Directions
Down to the final line, print each entry exactly.
═════ Data to use
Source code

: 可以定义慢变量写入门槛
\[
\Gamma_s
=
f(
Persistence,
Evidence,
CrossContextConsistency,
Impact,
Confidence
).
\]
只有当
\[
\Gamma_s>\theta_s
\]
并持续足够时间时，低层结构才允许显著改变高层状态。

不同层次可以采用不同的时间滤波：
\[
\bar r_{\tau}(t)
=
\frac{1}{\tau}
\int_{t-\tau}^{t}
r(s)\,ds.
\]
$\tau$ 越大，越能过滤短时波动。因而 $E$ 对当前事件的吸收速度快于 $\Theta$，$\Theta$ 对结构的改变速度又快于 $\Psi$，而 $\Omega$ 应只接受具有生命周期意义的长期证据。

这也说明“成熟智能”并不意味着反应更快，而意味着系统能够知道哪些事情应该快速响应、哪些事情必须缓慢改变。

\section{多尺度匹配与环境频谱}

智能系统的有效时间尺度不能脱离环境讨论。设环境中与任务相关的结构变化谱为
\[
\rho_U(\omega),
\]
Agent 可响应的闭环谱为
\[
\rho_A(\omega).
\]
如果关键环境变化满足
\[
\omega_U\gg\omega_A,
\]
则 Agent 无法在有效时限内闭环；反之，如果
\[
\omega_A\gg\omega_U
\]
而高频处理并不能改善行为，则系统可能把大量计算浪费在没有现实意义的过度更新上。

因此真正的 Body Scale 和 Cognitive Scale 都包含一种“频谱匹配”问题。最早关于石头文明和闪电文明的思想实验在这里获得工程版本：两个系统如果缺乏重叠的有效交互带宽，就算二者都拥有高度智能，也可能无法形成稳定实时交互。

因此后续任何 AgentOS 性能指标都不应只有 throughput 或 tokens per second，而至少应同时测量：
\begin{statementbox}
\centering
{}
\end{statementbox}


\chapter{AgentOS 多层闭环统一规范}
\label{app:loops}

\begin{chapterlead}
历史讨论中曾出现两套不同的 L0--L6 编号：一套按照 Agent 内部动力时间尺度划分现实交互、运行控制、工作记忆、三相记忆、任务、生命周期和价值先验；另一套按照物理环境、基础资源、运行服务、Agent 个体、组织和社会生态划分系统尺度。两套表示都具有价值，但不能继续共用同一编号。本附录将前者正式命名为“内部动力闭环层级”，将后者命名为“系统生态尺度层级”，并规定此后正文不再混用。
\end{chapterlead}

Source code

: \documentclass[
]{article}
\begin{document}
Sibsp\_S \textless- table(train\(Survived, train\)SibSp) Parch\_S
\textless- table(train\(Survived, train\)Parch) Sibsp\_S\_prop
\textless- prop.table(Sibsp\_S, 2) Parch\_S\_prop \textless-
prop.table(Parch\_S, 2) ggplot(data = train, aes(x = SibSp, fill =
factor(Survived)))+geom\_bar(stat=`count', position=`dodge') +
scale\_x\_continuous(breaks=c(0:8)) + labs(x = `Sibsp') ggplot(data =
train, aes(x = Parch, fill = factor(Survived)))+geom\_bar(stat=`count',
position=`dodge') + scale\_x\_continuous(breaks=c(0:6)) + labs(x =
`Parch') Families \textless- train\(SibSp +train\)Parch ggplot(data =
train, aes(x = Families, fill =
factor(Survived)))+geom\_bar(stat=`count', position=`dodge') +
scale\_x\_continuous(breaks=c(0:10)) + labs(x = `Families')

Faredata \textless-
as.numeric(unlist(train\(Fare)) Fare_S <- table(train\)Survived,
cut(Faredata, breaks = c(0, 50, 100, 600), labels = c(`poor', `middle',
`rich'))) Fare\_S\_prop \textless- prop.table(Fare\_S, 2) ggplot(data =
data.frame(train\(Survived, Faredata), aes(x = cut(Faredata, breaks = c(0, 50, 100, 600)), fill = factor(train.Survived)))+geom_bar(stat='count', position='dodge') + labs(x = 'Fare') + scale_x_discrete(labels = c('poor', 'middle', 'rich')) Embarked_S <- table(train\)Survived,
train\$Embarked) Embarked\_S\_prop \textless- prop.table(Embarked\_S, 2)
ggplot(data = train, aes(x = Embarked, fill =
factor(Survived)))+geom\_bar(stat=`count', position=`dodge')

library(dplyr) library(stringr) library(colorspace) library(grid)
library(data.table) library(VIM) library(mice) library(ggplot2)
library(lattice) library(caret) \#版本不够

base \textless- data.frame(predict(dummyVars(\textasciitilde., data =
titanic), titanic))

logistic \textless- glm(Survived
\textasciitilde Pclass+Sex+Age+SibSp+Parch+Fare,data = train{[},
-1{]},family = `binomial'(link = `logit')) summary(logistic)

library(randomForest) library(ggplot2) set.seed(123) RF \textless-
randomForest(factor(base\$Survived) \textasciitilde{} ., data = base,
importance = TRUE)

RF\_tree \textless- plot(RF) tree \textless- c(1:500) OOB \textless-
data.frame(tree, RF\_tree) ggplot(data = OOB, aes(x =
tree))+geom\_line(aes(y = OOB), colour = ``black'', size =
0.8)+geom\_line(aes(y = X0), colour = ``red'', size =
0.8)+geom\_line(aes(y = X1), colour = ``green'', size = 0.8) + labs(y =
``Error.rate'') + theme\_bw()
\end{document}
══════════
Solution to the problem
Source code

: 可以定义慢变量写入门槛
\[
\Gamma_s
=
f(
Persistence,
Evidence,
CrossContextConsistency,
Impact,
Confidence
).
\]
只有当
\[
\Gamma_s>\theta_s
\]
并持续足够时间时，低层结构才允许显著改变高层状态。

不同层次可以采用不同的时间滤波：
\[
\bar r_{\tau}(t)
=
\frac{1}{\tau}
\int_{t-\tau}^{t}
r(s)\,ds.
\]
$\tau$ 越大，越能过滤短时波动。因而 $E$ 对当前事件的吸收速度快于 $\Theta$，$\Theta$ 对结构的改变速度又快于 $\Psi$，而 $\Omega$ 应只接受具有生命周期意义的长期证据。

这也说明“成熟智能”并不意味着反应更快，而意味着系统能够知道哪些事情应该快速响应、哪些事情必须缓慢改变。

\section{多尺度匹配与环境频谱}

智能系统的有效时间尺度不能脱离环境讨论。设环境中与任务相关的结构变化谱为
\[
\rho_U(\omega),
\]
Agent 可响应的闭环谱为
\[
\rho_A(\omega).
\]
如果关键环境变化满足
\[
\omega_U\gg\omega_A,
\]
则 Agent 无法在有效时限内闭环；反之，如果
\[
\omega_A\gg\omega_U
\]
而高频处理并不能改善行为，则系统可能把大量计算浪费在没有现实意义的过度更新上。

因此真正的 Body Scale 和 Cognitive Scale 都包含一种“频谱匹配”问题。最早关于石头文明和闪电文明的思想实验在这里获得工程版本：两个系统如果缺乏重叠的有效交互带宽，就算二者都拥有高度智能，也可能无法形成稳定实时交互。

因此后续任何 AgentOS 性能指标都不应只有 throughput 或 tokens per second，而至少应同时测量：
\begin{statementbox}
\centering
{}
\end{statementbox}


\chapter{AgentOS 多层闭环统一规范}
\label{app:loops}

\begin{chapterlead}
历史讨论中曾出现两套不同的 L0--L6 编号：一套按照 Agent 内部动力时间尺度划分现实交互、运行控制、工作记忆、三相记忆、任务、生命周期和价值先验；另一套按照物理环境、基础资源、运行服务、Agent 个体、组织和社会生态划分系统尺度。两套表示都具有价值，但不能继续共用同一编号。本附录将前者正式命名为“内部动力闭环层级”，将后者命名为“系统生态尺度层级”，并规定此后正文不再混用。
\end{chapterlead}

Source code

: \documentclass[
]{article}
\begin{document}
Sibsp\_S \textless- table(train\(Survived, train\)SibSp) Parch\_S
\textless- table(train\(Survived, train\)Parch) Sibsp\_S\_prop
\textless- prop.table(Sibsp\_S, 2) Parch\_S\_prop \textless-
prop.table(Parch\_S, 2) ggplot(data = train, aes(x = SibSp, fill =
factor(Survived)))+geom\_bar(stat=`count', position=`dodge') +
scale\_x\_continuous(breaks=c(0:8)) + labs(x = `Sibsp') ggplot(data =
train, aes(x = Parch, fill = factor(Survived)))+geom\_bar(stat=`count',
position=`dodge') + scale\_x\_continuous(breaks=c(0:6)) + labs(x =
`Parch') Families \textless- train\(SibSp +train\)Parch ggplot(data =
train, aes(x = Families, fill =
factor(Survived)))+geom\_bar(stat=`count', position=`dodge') +
scale\_x\_continuous(breaks=c(0:10)) + labs(x = `Families')

Faredata \textless-
as.numeric(unlist(train\(Fare)) Fare_S <- table(train\)Survived,
cut(Faredata, breaks = c(0, 50, 100, 600), labels = c(`poor', `middle',
`rich'))) Fare\_S\_prop \textless- prop.table(Fare\_S, 2) ggplot(data =
data.frame(train\(Survived, Faredata), aes(x = cut(Faredata, breaks = c(0, 50, 100, 600)), fill = factor(train.Survived)))+geom_bar(stat='count', position='dodge') + labs(x = 'Fare') + scale_x_discrete(labels = c('poor', 'middle', 'rich')) Embarked_S <- table(train\)Survived,
train\$Embarked) Embarked\_S\_prop \textless- prop.table(Embarked\_S, 2)
ggplot(data = train, aes(x = Embarked, fill =
factor(Survived)))+geom\_bar(stat=`count', position=`dodge')

library(dplyr) library(stringr) library(colorspace) library(grid)
library(data.table) library(VIM) library(mice) library(ggplot2)
library(lattice) library(caret) \#版本不够

base \textless- data.frame(predict(dummyVars(\textasciitilde., data =
titanic), titanic))

logistic \textless- glm(Survived
\textasciitilde Pclass+Sex+Age+SibSp+Parch+Fare,data = train{[},
-1{]},family = `binomial'(link = `logit')) summary(logistic)

library(randomForest) library(ggplot2) set.seed(123) RF \textless-
randomForest(factor(base\$Survived) \textasciitilde{} ., data = base,
importance = TRUE)

RF\_tree \textless- plot(RF) tree \textless- c(1:500) OOB \textless-
data.frame(tree, RF\_tree) ggplot(data = OOB, aes(x =
tree))+geom\_line(aes(y = OOB), colour = ``black'', size =
0.8)+geom\_line(aes(y = X0), colour = ``red'', size =
0.8)+geom\_line(aes(y = X1), colour = ``green'', size = 0.8) + labs(y =
``Error.rate'') + theme\_bw()
\end{document}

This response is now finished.